By Mark Rodgers
As Linus said in a Peanuts comic strip in 1961, “There are three things I have learned never to discuss with people…religion, politics, and the Great Pumpkin.”
Much has been discussed about Meryl Streep’s comments at the Globes and there will certainly be more celebrity sermonizing at the Oscars next month. Six members of the clergy will be formally performing at Donald Trump’s inauguration – a nod by his team to the role that religion has once again played on the national stage.
Religion, politics and pop culture. Whether we want to or not, we keep talking about these three things at our cocktail parties. And yes, they can cause a divide, unless our cocktail friends are just like us, which sadly is increasingly the case.
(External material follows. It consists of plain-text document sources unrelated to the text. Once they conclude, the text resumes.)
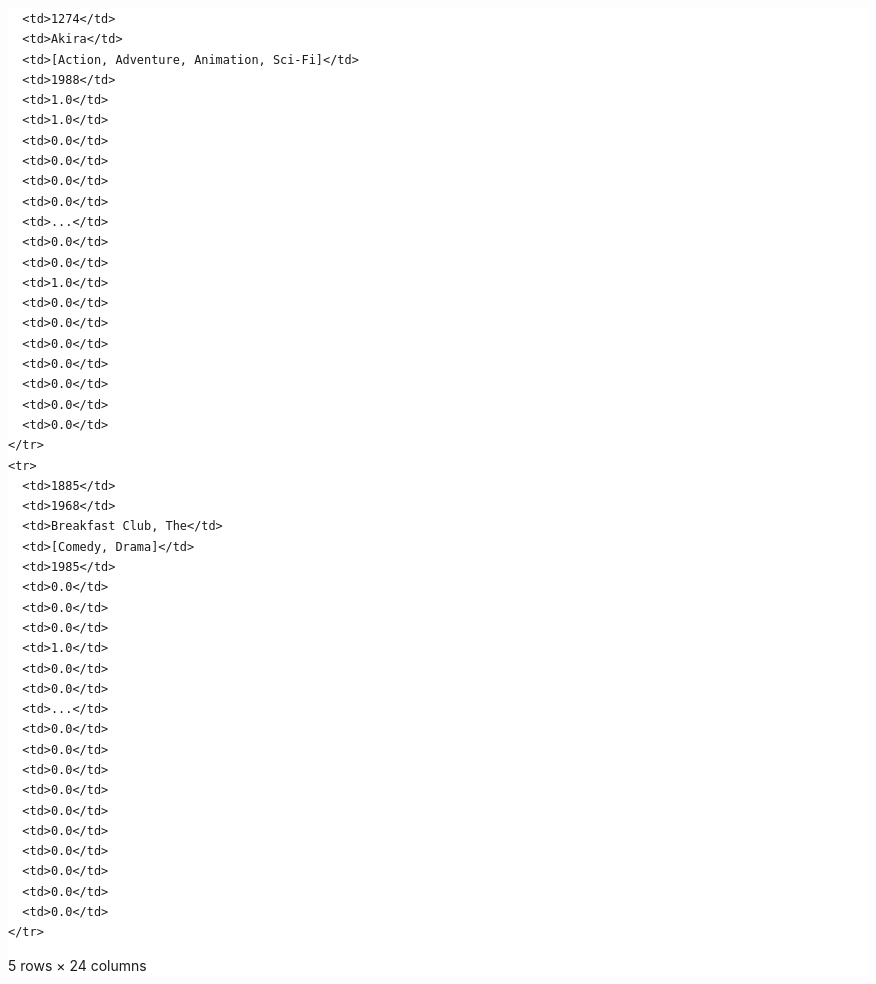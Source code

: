       <td>1274</td>
      <td>Akira</td>
      <td>[Action, Adventure, Animation, Sci-Fi]</td>
      <td>1988</td>
      <td>1.0</td>
      <td>1.0</td>
      <td>0.0</td>
      <td>0.0</td>
      <td>0.0</td>
      <td>0.0</td>
      <td>...</td>
      <td>0.0</td>
      <td>0.0</td>
      <td>1.0</td>
      <td>0.0</td>
      <td>0.0</td>
      <td>0.0</td>
      <td>0.0</td>
      <td>0.0</td>
      <td>0.0</td>
      <td>0.0</td>
    </tr>
    <tr>
      <td>1885</td>
      <td>1968</td>
      <td>Breakfast Club, The</td>
      <td>[Comedy, Drama]</td>
      <td>1985</td>
      <td>0.0</td>
      <td>0.0</td>
      <td>0.0</td>
      <td>1.0</td>
      <td>0.0</td>
      <td>0.0</td>
      <td>...</td>
      <td>0.0</td>
      <td>0.0</td>
      <td>0.0</td>
      <td>0.0</td>
      <td>0.0</td>
      <td>0.0</td>
      <td>0.0</td>
      <td>0.0</td>
      <td>0.0</td>
      <td>0.0</td>
    </tr>
  </tbody>
</table>
<p>5 rows × 24 columns</p>
</div>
For the foreseeable future politics look like it will divide, but can art and religion help bring us together?
In response to stories that U2 pulled its upcoming album in light of the election and reflecting on their upcoming 30th Anniversary Joshua Tree tour, Bono responded about the power of music.
“‘The Joshua Tree’ found common ground by reaching for the higher ground. This is a tour for red and blue, the coast and the heartland … because music can pull people together as surely as politics can pull people apart. It’s a great canvas and it would be amazing if it could still be a high voltage meditation on what’s happening now.”
By choice, our circles of relationship at Clapham are vocationally, ideologically, racially, theologically and generationally diverse. We have found that cultural “artifacts” — movies, music, television and novels in particular — are common ground for all of them. In fact, our firm is staffed by musicians, actors and artists, but we work on issues of common concern.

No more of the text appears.